New docuseries brings Chickasaw history to Minnesota television

The series will air weekly and educate viewers on Chickasaw traditions and history.


by Meg Bishop

Members of the Chickasaw Nation have released a new documentary series set to educate viewers on the history and culture of the Chickasaw people. The series, comprising two full-length documentaries, will air on Comcast Channel 15 for local public access, weekly on Mondays until Feb. 15.

Titled “Bearer of the Morning” and “First Encounter,” the documentaries are accompanied by an educational curriculum that people can access online at to better engage with each film’s content.

“It’s an initiative from Chickasaw Nation to inform and educate about the resilient and persevering spirit of the Chickasaw Nation,” said Tony Choate, a media spokesperson for the Chickasaw Nation.

The “Chickasaw Heritage Series” shares reenactments of historical battles, tribal traditions and stories highlighting Chickasaw activists. The Chickasaw Nation governor, Bill Anoatubby, was behind the idea to film the series and put together a Heritage Series Team.

The team’s main objective is to nationally educate the public on Chickasaw history. Both documentaries were produced entirely by members of the Heritage Team, some of whom had little experience in documentary work, according to Jeannie Barbour, creative director for the Chickasaw Nation.
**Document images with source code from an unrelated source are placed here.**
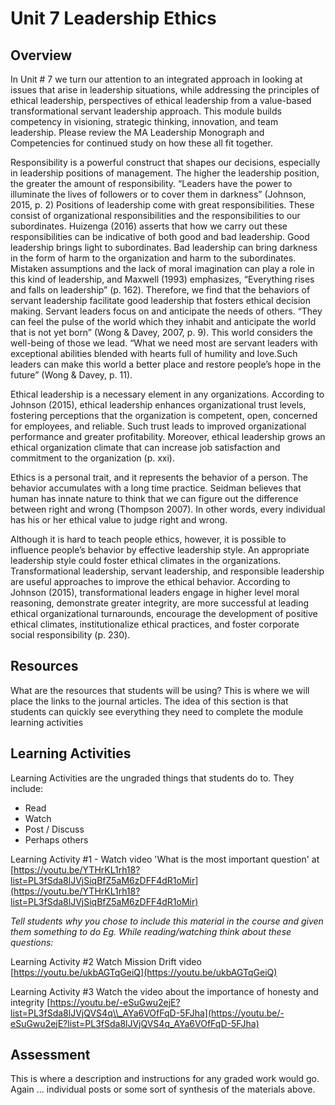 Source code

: # Unit 7 Leadership Ethics

## Overview

In Unit \# 7 we turn our attention to an integrated approach in looking at issues that arise in leadership situations, while addressing the principles of ethical leadership, perspectives of ethical leadership from a value-based transformational servant leadership approach. This module builds competency in visioning, strategic thinking, innovation, and team leadership. Please review the MA Leadership Monograph and Competencies for continued study on how these all fit together.

Responsibility is a powerful construct that shapes our decisions, especially in leadership positions of management. The higher the leadership position, the greater the amount of responsibility. “Leaders have the power to illuminate the lives of followers or to cover them in darkness” \(Johnson, 2015, p. 2\) Positions of leadership come with great responsibilities. These consist of organizational responsibilities and the responsibilities to our subordinates. Huizenga \(2016\) asserts that how we carry out these responsibilities can be indicative of both good and bad leadership. Good leadership brings light to subordinates. Bad leadership can bring darkness in the form of harm to the organization and harm to the subordinates. Mistaken assumptions and the lack of moral imagination can play a role in this kind of leadership, and Maxwell \(1993\) emphasizes, “Everything rises and falls on leadership” \(p. 162\). Therefore, we find that the behaviors of servant leadership facilitate good leadership that fosters ethical decision making. Servant leaders focus on and anticipate the needs of others. “They can feel the pulse of the world which they inhabit and anticipate the world that is not yet born” \(Wong & Davey, 2007, p. 9\). This world considers the well-being of those we lead. “What we need most are servant leaders with exceptional abilities blended with hearts full of humility and love.Such leaders can make this world a better place and restore people’s hope in the future” \(Wong & Davey, p. 11\).

Ethical leadership is a necessary element in any organizations. According to Johnson \(2015\), ethical leadership enhances organizational trust levels, fostering perceptions that the organization is competent, open, concerned for employees, and reliable. Such trust leads to improved organizational performance and greater profitability. Moreover, ethical leadership grows an ethical organization climate that can increase job satisfaction and commitment to the organization \(p. xxi\).

Ethics is a personal trait, and it represents the behavior of a person. The behavior accumulates with a long time practice. Seidman believes that human has innate nature to think that we can figure out the difference between right and wrong \(Thompson 2007\). In other words, every individual has his or her ethical value to judge right and wrong.

Although it is hard to teach people ethics, however, it is possible to influence people’s behavior by effective leadership style. An appropriate leadership style could foster ethical climates in the organizations. Transformational leadership, servant leadership, and responsible leadership are useful approaches to improve the ethical behavior. According to Johnson \(2015\), transformational leaders engage in higher level moral reasoning, demonstrate greater integrity, are more successful at leading ethical organizational turnarounds, encourage the development of positive ethical climates, institutionalize ethical practices, and foster corporate social responsibility \(p. 230\).



## Resources

What are the resources that students will be using? This is where we will place the links to the journal articles. The idea of this section is that students can quickly see everything they need to complete the module learning activities

## Learning Activities

Learning Activities are the ungraded things that students do to. They include:

* Read
* Watch 
* Post / Discuss
* Perhaps others

Learning Activity \#1 - Watch video 'What is the most important question' at [https://youtu.be/YTHrKL1rh18?list=PL3fSda8lJVjSiqBfZ5aM6zDFF4dR1oMir](https://youtu.be/YTHrKL1rh18?list=PL3fSda8lJVjSiqBfZ5aM6zDFF4dR1oMir)

_Tell students why you chose to include this material in the course and given them something to do Eg. While reading/watching think about these questions:_

Learning Activity \#2 Watch Mission Drift video [https://youtu.be/ukbAGTqGeiQ](https://youtu.be/ukbAGTqGeiQ)

Learning Activity \#3 Watch the video about the importance of honesty and integrity [https://youtu.be/-eSuGwu2ejE?list=PL3fSda8lJVjQVS4q\\_AYa6VOfFqD-5FJha](https://youtu.be/-eSuGwu2ejE?list=PL3fSda8lJVjQVS4q_AYa6VOfFqD-5FJha)

## Assessment

This is where a description and instructions for any graded work would go. Again ... individual posts or some sort of synthesis of the materials above.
“It’s changed the perception of people, broken some stereotypes and educated people along the way, with something as small as a documentary of Oklahoma about early Chickasaws,” said Brad Clonch, leader of The Heritage Series Team.

As a result of collaboration with universities and national parks, the documentary “Bearer of the Morning” was born. The filming follows Mary “Te Ata” Thompson Fisher, a tribal elder who was known for her work in educating the public about her experiences and family history through the Chickasaw tradition of storytelling. Thompson Fisher advocated for the rights of the Chickasaw people and preservation of Indigenous American cultures.

“I had met Te Ata some time ago when I first started working for the tribe. She was so very talented and even in her advanced age so spectacular, and so knowledgeable of our history and culture,” said Barbour. “Having the opportunity to talk to her, a tribal elder, was one of the great honors of my life.”

The second documentary, “First Encounter,” is about the Chickasaw peoples’ first encounters with Europeans in 1541, while Spanish explorer Hernando de Soto was attempting to expand his conquests. Chickasaw people had to face those who sought to whitewash their traditions and preserve their values.

By reaching out to national parks around the coast of Florida, where Hernando de Sota first landed, the Heritage Team was able to film on park land. The nearby town of Sarasota, Florida was named after De Sota and is largely native Chickasaw land. Clonch saw it as a leap of progress for the Chickasaw Nation to work in conjunction with the parks and share the history of Sarasota.

“We had a really good working relationship with different state parks and national parks that we came across on different projects,” said Clonch. “We’re able to introduce our history and culture that way and form some bonds that we can come back to years later for another project.”